* **What to work on**
Please restate each line of the material word for word and omit any pictures.

* **Working data**
<<<<
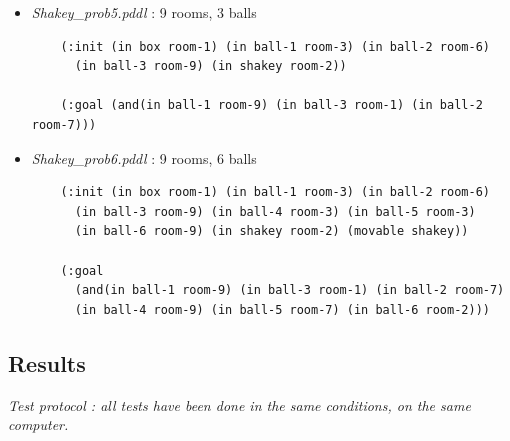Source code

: \begin{itemize}
\begin{verbatim}
    (:goal (in ball-1 room-9))
  \end{verbatim}
  \item \textit{Shakey\_prob5.pddl} : 9 rooms, 3 balls
  \vspace*{1em}
  \begin{verbatim}
    (:init (in box room-1) (in ball-1 room-3) (in ball-2 room-6)
      (in ball-3 room-9) (in shakey room-2))

    (:goal (and(in ball-1 room-9) (in ball-3 room-1) (in ball-2 room-7)))
  \end{verbatim}
  \item \textit{Shakey\_prob6.pddl} : 9 rooms, 6 balls
  \vspace*{1em}
  \begin{verbatim}
    (:init (in box room-1) (in ball-1 room-3) (in ball-2 room-6)
      (in ball-3 room-9) (in ball-4 room-3) (in ball-5 room-3)
      (in ball-6 room-9) (in shakey room-2) (movable shakey))

    (:goal
      (and(in ball-1 room-9) (in ball-3 room-1) (in ball-2 room-7)
      (in ball-4 room-9) (in ball-5 room-7) (in ball-6 room-2)))
  \end{verbatim}
\end{itemize}
\subsection*{Results}

\textit{Test protocol : all tests have been done in the same conditions, on
the same computer.}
>>>>
* **Result below**
Source code

: \begin{itemize}
\begin{verbatim}
    (:goal (in ball-1 room-9))
  \end{verbatim}
  \item \textit{Shakey\_prob5.pddl} : 9 rooms, 3 balls
  \vspace*{1em}
  \begin{verbatim}
    (:init (in box room-1) (in ball-1 room-3) (in ball-2 room-6)
      (in ball-3 room-9) (in shakey room-2))

    (:goal (and(in ball-1 room-9) (in ball-3 room-1) (in ball-2 room-7)))
  \end{verbatim}
  \item \textit{Shakey\_prob6.pddl} : 9 rooms, 6 balls
  \vspace*{1em}
  \begin{verbatim}
    (:init (in box room-1) (in ball-1 room-3) (in ball-2 room-6)
      (in ball-3 room-9) (in ball-4 room-3) (in ball-5 room-3)
      (in ball-6 room-9) (in shakey room-2) (movable shakey))

    (:goal
      (and(in ball-1 room-9) (in ball-3 room-1) (in ball-2 room-7)
      (in ball-4 room-9) (in ball-5 room-7) (in ball-6 room-2)))
  \end{verbatim}
\end{itemize}
\subsection*{Results}

\textit{Test protocol : all tests have been done in the same conditions, on
the same computer.}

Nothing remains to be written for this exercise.